Step back from how the lookup walks the hierarchy and answer the five questions that decide whether DNS is the right indirection:

  • Why does it exist? Because IP addresses are for machines and names are for humans — but the deeper reason is indirection: a name lets the IP behind example.com move (new server, region, load balancer) while everything pointing at the name stays put.
  • What problem does it solve? Coupling. Hard-coding an IP binds you to a machine; a name binds you to a service that’s free to relocate — the cure for the “topology doesn’t change” fallacy, replacing the old hand-copied hosts file with a live, delegated, cached lookup.
  • What are the trade-offs? Caching is what makes DNS fast and treacherous: every record’s TTL buys speed but means a change isn’t global until resolvers worldwide expire their copies — propagation lag of up to TTL seconds where some users hit the new IP and some the old.
  • When should I avoid it? Almost never for naming — but don’t trust it for strong consistency: it’s eventually-consistent and globally cached, so a flag-flip you need instant and atomic (instant failover with a week-long TTL still cached) won’t behave. Lower the TTL before you need the agility.
  • What breaks if I remove it?
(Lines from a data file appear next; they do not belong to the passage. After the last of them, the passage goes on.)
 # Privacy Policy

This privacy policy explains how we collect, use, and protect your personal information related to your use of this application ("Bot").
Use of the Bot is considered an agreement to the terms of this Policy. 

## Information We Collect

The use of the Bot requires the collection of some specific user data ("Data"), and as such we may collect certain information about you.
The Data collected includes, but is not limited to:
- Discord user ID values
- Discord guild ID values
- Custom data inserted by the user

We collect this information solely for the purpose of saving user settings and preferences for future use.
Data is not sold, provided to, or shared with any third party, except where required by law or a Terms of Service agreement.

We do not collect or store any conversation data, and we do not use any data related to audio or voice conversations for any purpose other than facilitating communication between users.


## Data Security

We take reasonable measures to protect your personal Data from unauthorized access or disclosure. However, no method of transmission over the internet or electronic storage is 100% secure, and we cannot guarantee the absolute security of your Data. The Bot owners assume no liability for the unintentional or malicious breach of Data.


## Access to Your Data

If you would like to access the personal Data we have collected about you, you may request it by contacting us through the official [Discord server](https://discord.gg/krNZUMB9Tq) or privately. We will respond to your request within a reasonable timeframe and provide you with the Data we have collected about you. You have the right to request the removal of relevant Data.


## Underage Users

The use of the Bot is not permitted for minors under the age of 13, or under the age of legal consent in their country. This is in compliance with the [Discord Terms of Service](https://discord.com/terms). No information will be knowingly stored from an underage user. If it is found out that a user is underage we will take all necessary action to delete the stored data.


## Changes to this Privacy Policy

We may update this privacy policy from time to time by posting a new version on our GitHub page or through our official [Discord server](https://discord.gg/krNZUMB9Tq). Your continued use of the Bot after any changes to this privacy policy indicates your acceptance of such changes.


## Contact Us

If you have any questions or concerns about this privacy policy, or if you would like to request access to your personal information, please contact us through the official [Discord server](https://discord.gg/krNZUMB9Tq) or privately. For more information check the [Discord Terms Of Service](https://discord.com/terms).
Everything — DNS sits in front of everything, which is exactly why “it’s always DNS.” Lose it (the Dyn/Mirai attack) and browsers can’t turn twitter.com into an IP, so perfectly healthy servers might as well not exist; the defense is multiple independent providers.
  1. Why use names instead of hard-coding IP addresses? Which fallacy of distributed computing does this defend against?
  2. Walk a fresh lookup for shop.example.com from your resolver to the authoritative answer. What does the resolver do that you don’t have to?
  3. What’s the difference between an A record and a CNAME? When would you reach for each?
  4. Explain DNS propagation. Why should you lower a record’s TTL before a planned migration rather than after?
  5. During an incident, dig @8.8.8.8 api.example.com returns the correct IP but your laptop can’t reach the service. What does that tell you about where the problem is?
Show answers
  1. Names give indirection: the IP behind a name can change (new server, region, or load balancer) while the name stays put, so nothing downstream breaks. Hard-coding an IP couples you to a machine; a name couples you to a service that’s free to move. This defends against “topology doesn’t change.”
  2. The resolver walks the hierarchy for you — asking a root server (which delegates to .com), then the .com TLD servers (which delegate to example.com’s nameservers), then the authoritative nameservers for the real answer — then caches it. You ask once; it handles the whole recursive chain.
  3. An A record maps a name directly to an IPv4 address (a destination); a CNAME is an alias that maps a name to another name to look up. Use an A record for the actual endpoint; use a CNAME to point www at, say, a load balancer’s name without caring about its IP.
  4. Propagation is the lag while resolvers worldwide keep serving a record’s old value until their cached TTL expires, even though the authoritative server updated instantly. Lower the TTL before a migration (e.g. to 60s a day ahead) so that when you flip the record, the world catches up in a minute instead of being stuck on the old TTL for hours.
  5. The DNS records are correct (a public resolver returns the right IP), so the problem is on your side — your local resolver or DNS cache is stale or misconfigured, not the zone itself.